Problem statement - Throughout the listing that follows, find each line with the word "réplication" and copy it.

Input data -
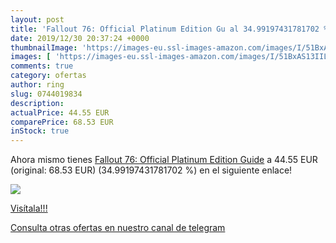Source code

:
 ```yaml
---
layout: post
title: 'Fallout 76: Official Platinum Edition Gu al 34.99197431781702 % de descuento'
date: 2019/12/30 20:37:24 +0000
thumbnailImage: 'https://images-eu.ssl-images-amazon.com/images/I/51BxAS13IIL._SL200_.jpg'
images: [ 'https://images-eu.ssl-images-amazon.com/images/I/51BxAS13IIL._SL200_.jpg' ]
comments: true
category: ofertas
author: ring
slug: 0744019834
description:
actualPrice: 44.55 EUR
comparePrice: 68.53 EUR
inStock: true
---
```


Ahora mismo tienes [Fallout 76: Official Platinum Edition Guide](https://www.amazon.com/dp/0744019834/?tag=redken08-20) a 44.55 EUR (original: 68.53 EUR) (34.99197431781702 %) en el siguiente enlace!

[![](https://images-eu.ssl-images-amazon.com/images/I/51BxAS13IIL._SL200_.jpg)](https://www.amazon.com/dp/0744019834/?tag=redken08-20)

[Visítala!!!](https://www.amazon.com/dp/0744019834/?tag=redken08-20)

[Consulta otras ofertas en nuestro canal de telegram](https://t.me/s/ofertas25)
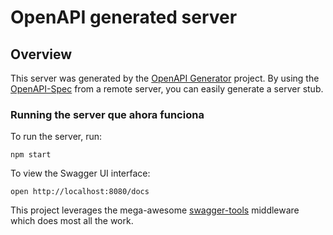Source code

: # OpenAPI generated server

## Overview
This server was generated by the [OpenAPI Generator](https://openapi-generator.tech) project.  By using the [OpenAPI-Spec](https://github.com/OAI/OpenAPI-Specification) from a remote server, you can easily generate a server stub.

### Running the server que ahora funciona
To run the server, run:

```
npm start
```

To view the Swagger UI interface:

```
open http://localhost:8080/docs
```

This project leverages the mega-awesome [swagger-tools](https://github.com/apigee-127/swagger-tools) middleware which does most all the work.
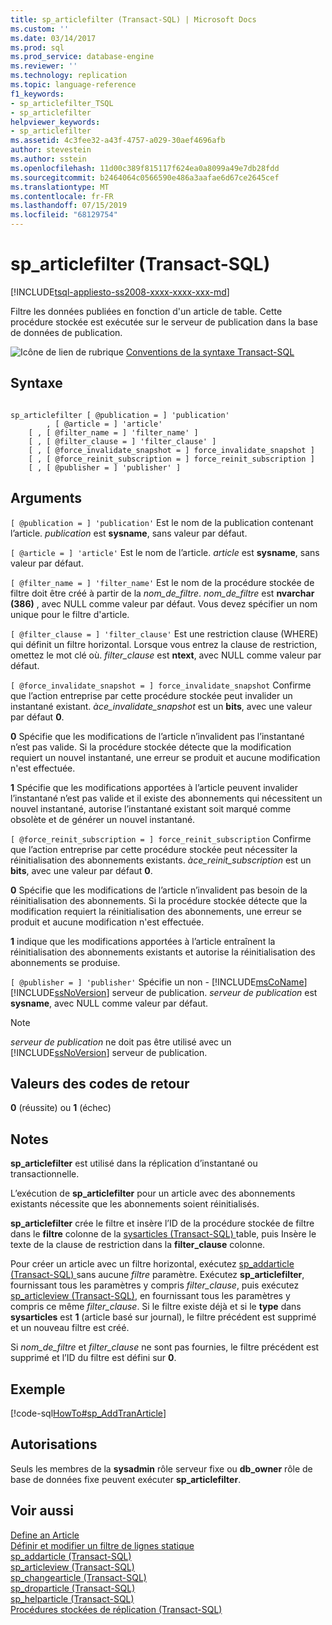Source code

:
```yaml
---
title: sp_articlefilter (Transact-SQL) | Microsoft Docs
ms.custom: ''
ms.date: 03/14/2017
ms.prod: sql
ms.prod_service: database-engine
ms.reviewer: ''
ms.technology: replication
ms.topic: language-reference
f1_keywords:
- sp_articlefilter_TSQL
- sp_articlefilter
helpviewer_keywords:
- sp_articlefilter
ms.assetid: 4c3fee32-a43f-4757-a029-30aef4696afb
author: stevestein
ms.author: sstein
ms.openlocfilehash: 11d00c389f815117f624ea0a8099a49e7db28fdd
ms.sourcegitcommit: b2464064c0566590e486a3aafae6d67ce2645cef
ms.translationtype: MT
ms.contentlocale: fr-FR
ms.lasthandoff: 07/15/2019
ms.locfileid: "68129754"
---
```

# <a name="sparticlefilter-transact-sql"></a>sp_articlefilter (Transact-SQL)
[!INCLUDE[tsql-appliesto-ss2008-xxxx-xxxx-xxx-md](../../includes/tsql-appliesto-ss2008-xxxx-xxxx-xxx-md.md)]

  Filtre les données publiées en fonction d'un article de table. Cette procédure stockée est exécutée sur le serveur de publication dans la base de données de publication.  
  
 ![Icône de lien de rubrique](../../database-engine/configure-windows/media/topic-link.gif "Icône lien de rubrique") [Conventions de la syntaxe Transact-SQL](../../t-sql/language-elements/transact-sql-syntax-conventions-transact-sql.md)  
  
## <a name="syntax"></a>Syntaxe  
  
```  
  
sp_articlefilter [ @publication = ] 'publication'  
        , [ @article = ] 'article'  
    [ , [ @filter_name = ] 'filter_name' ]  
    [ , [ @filter_clause = ] 'filter_clause' ]  
    [ , [ @force_invalidate_snapshot = ] force_invalidate_snapshot ]  
    [ , [ @force_reinit_subscription = ] force_reinit_subscription ]  
    [ , [ @publisher = ] 'publisher' ]  
```  
  
## <a name="arguments"></a>Arguments  
`[ @publication = ] 'publication'` Est le nom de la publication contenant l’article. *publication* est **sysname**, sans valeur par défaut.  
  
`[ @article = ] 'article'` Est le nom de l’article. *article* est **sysname**, sans valeur par défaut.  
  
`[ @filter_name = ] 'filter_name'` Est le nom de la procédure stockée de filtre doit être créé à partir de la *nom_de_filtre*. *nom_de_filtre* est **nvarchar (386)** , avec NULL comme valeur par défaut. Vous devez spécifier un nom unique pour le filtre d'article.  
  
`[ @filter_clause = ] 'filter_clause'` Est une restriction clause (WHERE) qui définit un filtre horizontal. Lorsque vous entrez la clause de restriction, omettez le mot clé où. *filter_clause* est **ntext**, avec NULL comme valeur par défaut.  
  
`[ @force_invalidate_snapshot = ] force_invalidate_snapshot` Confirme que l’action entreprise par cette procédure stockée peut invalider un instantané existant. *àce_invalidate_snapshot* est un **bits**, avec une valeur par défaut **0**.  
  
 **0** Spécifie que les modifications de l’article n’invalident pas l’instantané n’est pas valide. Si la procédure stockée détecte que la modification requiert un nouvel instantané, une erreur se produit et aucune modification n'est effectuée.  
  
 **1** Spécifie que les modifications apportées à l’article peuvent invalider l’instantané n’est pas valide et il existe des abonnements qui nécessitent un nouvel instantané, autorise l’instantané existant soit marqué comme obsolète et de générer un nouvel instantané.  
  
`[ @force_reinit_subscription = ] force_reinit_subscription` Confirme que l’action entreprise par cette procédure stockée peut nécessiter la réinitialisation des abonnements existants. *àce_reinit_subscription* est un **bits**, avec une valeur par défaut **0**.  
  
 **0** Spécifie que les modifications de l’article n’invalident pas besoin de la réinitialisation des abonnements. Si la procédure stockée détecte que la modification requiert la réinitialisation des abonnements, une erreur se produit et aucune modification n'est effectuée.  
  
 **1** indique que les modifications apportées à l’article entraînent la réinitialisation des abonnements existants et autorise la réinitialisation des abonnements se produise.  
  
`[ @publisher = ] 'publisher'` Spécifie un non - [!INCLUDE[msCoName](../../includes/msconame-md.md)] [!INCLUDE[ssNoVersion](../../includes/ssnoversion-md.md)] serveur de publication. *serveur de publication* est **sysname**, avec NULL comme valeur par défaut.  
  
> [!NOTE]  
>  *serveur de publication* ne doit pas être utilisé avec un [!INCLUDE[ssNoVersion](../../includes/ssnoversion-md.md)] serveur de publication.  
  
## <a name="return-code-values"></a>Valeurs des codes de retour  
 **0** (réussite) ou **1** (échec)  
  
## <a name="remarks"></a>Notes  
 **sp_articlefilter** est utilisé dans la réplication d’instantané ou transactionnelle.  
  
 L’exécution de **sp_articlefilter** pour un article avec des abonnements existants nécessite que les abonnements soient réinitialisés.  
  
 **sp_articlefilter** crée le filtre et insère l’ID de la procédure stockée de filtre dans le **filtre** colonne de la [sysarticles &#40;Transact-SQL&#41; ](../../relational-databases/system-tables/sysarticles-transact-sql.md) table, puis Insère le texte de la clause de restriction dans la **filter_clause** colonne.  
  
 Pour créer un article avec un filtre horizontal, exécutez [sp_addarticle &#40;Transact-SQL&#41; ](../../relational-databases/system-stored-procedures/sp-addarticle-transact-sql.md) sans aucune *filtre* paramètre. Exécutez **sp_articlefilter**, fournissant tous les paramètres y compris *filter_clause*, puis exécutez [sp_articleview &#40;Transact-SQL&#41;](../../relational-databases/system-stored-procedures/sp-articleview-transact-sql.md), en fournissant tous les paramètres y compris ce même *filter_clause*. Si le filtre existe déjà et si le **type** dans **sysarticles** est **1** (article basé sur journal), le filtre précédent est supprimé et un nouveau filtre est créé.  
  
 Si *nom_de_filtre* et *filter_clause* ne sont pas fournies, le filtre précédent est supprimé et l’ID du filtre est défini sur **0**.  
  
## <a name="example"></a>Exemple  
 [!code-sql[HowTo#sp_AddTranArticle](../../relational-databases/replication/codesnippet/tsql/sp-articlefilter-transac_1.sql)]  
  
## <a name="permissions"></a>Autorisations  
 Seuls les membres de la **sysadmin** rôle serveur fixe ou **db_owner** rôle de base de données fixe peuvent exécuter **sp_articlefilter**.  
  
## <a name="see-also"></a>Voir aussi  
 [Define an Article](../../relational-databases/replication/publish/define-an-article.md)   
 [Définir et modifier un filtre de lignes statique](../../relational-databases/replication/publish/define-and-modify-a-static-row-filter.md)   
 [sp_addarticle &#40;Transact-SQL&#41;](../../relational-databases/system-stored-procedures/sp-addarticle-transact-sql.md)   
 [sp_articleview &#40;Transact-SQL&#41;](../../relational-databases/system-stored-procedures/sp-articleview-transact-sql.md)   
 [sp_changearticle &#40;Transact-SQL&#41;](../../relational-databases/system-stored-procedures/sp-changearticle-transact-sql.md)   
 [sp_droparticle &#40;Transact-SQL&#41;](../../relational-databases/system-stored-procedures/sp-droparticle-transact-sql.md)   
 [sp_helparticle &#40;Transact-SQL&#41;](../../relational-databases/system-stored-procedures/sp-helparticle-transact-sql.md)   
 [Procédures stockées de réplication &#40;Transact-SQL&#41;](../../relational-databases/system-stored-procedures/replication-stored-procedures-transact-sql.md)  
  
  
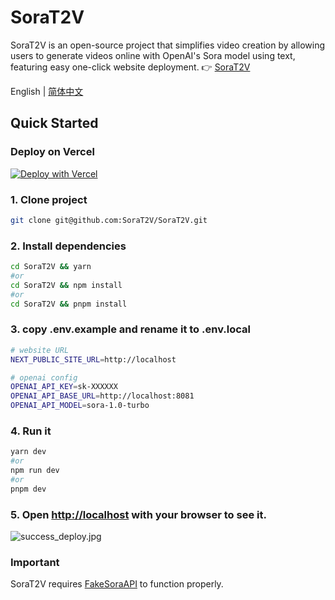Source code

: # SoraT2V
SoraT2V is an open-source project that simplifies video creation by allowing users to generate videos online with OpenAI's Sora model using text, featuring easy one-click website deployment.
👉 [SoraT2V](https://sora-text-to-video.app)

<div align="left">

English | [简体中文](https://github.com/SoraT2V/SoraT2V/blob/main/README.zh-CN.md)

</div>

## Quick Started

### Deploy on Vercel
[![Deploy with Vercel](https://vercel.com/button)](https://vercel.com/new/clone?repository-url=https%3A%2F%2Fgithub.com%2FSoraT2V%2FSoraT2V&project-name=SoraT2V&repository-name=SoraT2V&external-id=https%3A%2F%2Fgithub.com%2FSoraT2V%2FSoraT2V%2Ftree%2Fmain)

### 1. Clone project

```bash
git clone git@github.com:SoraT2V/SoraT2V.git
```

### 2. Install dependencies

```bash
cd SoraT2V && yarn
#or
cd SoraT2V && npm install
#or
cd SoraT2V && pnpm install
```

### 3. copy .env.example and rename it to .env.local

```bash
# website URL
NEXT_PUBLIC_SITE_URL=http://localhost

# openai config
OPENAI_API_KEY=sk-XXXXXX
OPENAI_API_BASE_URL=http://localhost:8081
OPENAI_API_MODEL=sora-1.0-turbo
```

### 4. Run it

```bash
yarn dev
#or
npm run dev
#or
pnpm dev
```

### 5. Open [http://localhost](http://localhost) with your browser to see it.
![success_deploy.jpg](https://sora-text-to-video.app/success_deploy.jpg)


### Important
SoraT2V requires [FakeSoraAPI](https://github.com/SoraT2V/FakeSoraAPI) to function properly.
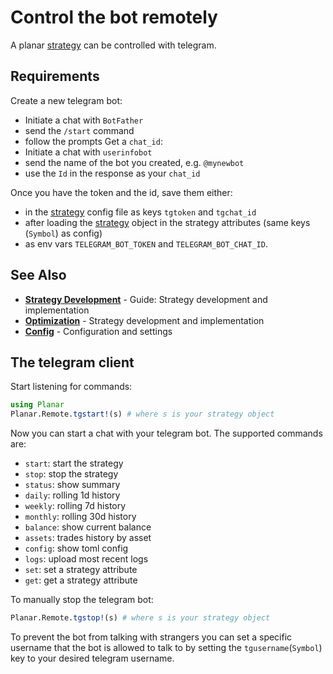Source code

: <!--
category: "configuration"
difficulty: "beginner"
topics: [strategy-development, configuration]
last_updated: "2025-10-04"
-->

# Control the bot remotely

A planar [strategy](guides/../guides/strategy-development.md) can be controlled with telegram. 

## Requirements
Create a new telegram bot:
- Initiate a chat with `BotFather`
- send the `/start` command
- follow the prompts
Get a `chat_id`:
- Initiate a chat with `userinfobot`
- send the name of the bot you created, e.g. `@mynewbot`
- use the `Id` in the response as your `chat_id`

Once you have the token and the id, save them either:
- in the [strategy](guides/../guides/strategy-development.md) config file as keys `tgtoken` and `tgchat_id`
- after loading the [strategy](guides/../guides/strategy-development.md) object in the strategy attributes (same keys (`Symbol`) as config)
- as env vars `TELEGRAM_BOT_TOKEN` and `TELEGRAM_BOT_CHAT_ID`.


## See Also

- **[Strategy Development](guides/../guides/strategy-development.md)** - Guide: Strategy development and implementation
- **[Optimization](optimization.md)** - Strategy development and implementation
- **[Config](config.md)** - Configuration and settings

## The telegram client
Start listening for commands:

``` julia
using Planar
Planar.Remote.tgstart!(s) # where s is your strategy object
```

Now you can start a chat with your telegram bot.
The supported commands are:

- `start`: start the strategy
- `stop`: stop the strategy
- `status`: show summary
- `daily`: rolling 1d history
- `weekly`: rolling 7d history
- `monthly`: rolling 30d history
- `balance`: show current balance
- `assets`: trades history by asset
- `config`: show toml config
- `logs`: upload most recent logs
- `set`: set a strategy attribute
- `get`: get a strategy attribute

To manually stop the telegram bot:

``` julia
Planar.Remote.tgstop!(s) # where s is your strategy object
```

To prevent the bot from talking with strangers you can set a specific username that the bot is allowed to talk to by setting the `tgusername`(`Symbol`) key to your desired telegram username.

Response to the exercise -
 **sp_articlefilter** est utilisé dans la réplication d’instantané ou transactionnelle.  
 [Procédures stockées de réplication &#40;Transact-SQL&#41;](../../relational-databases/system-stored-procedures/replication-stored-procedures-transact-sql.md)  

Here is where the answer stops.